**Input data**.
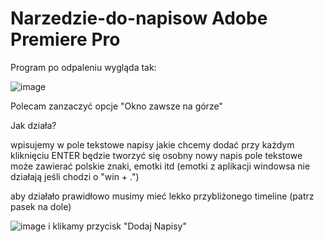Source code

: # Narzedzie-do-napisow Adobe Premiere Pro
Program po odpaleniu wygląda tak:


![image](https://github.com/NertiPL/Narzedzie-do-napisow/assets/109041164/7c2ff06a-3589-41d6-936b-8abc8d75e14b)

Polecam zanzaczyć opcje "Okno zawsze na górze"

Jak działa?

wpisujemy w pole tekstowe napisy jakie chcemy dodać przy każdym kliknięciu ENTER będzie tworzyć się osobny nowy napis
pole tekstowe może zawierać polskie znaki, emotki itd
(emotki z aplikacji windowsa nie działają jeśli chodzi o "win + .")

aby działało prawidłowo musimy mieć lekko przybliżonego timeline (patrz pasek na dole)

![image](https://github.com/NertiPL/Narzedzie-do-napisow/assets/109041164/7c02421a-411a-4484-840f-78184263627d)
i klikamy przycisk "Dodaj Napisy"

**Aim of the exercise**. Across the listing, how many lines contain "https"? State the number and nothing else.

**Answer for this exercise**. 2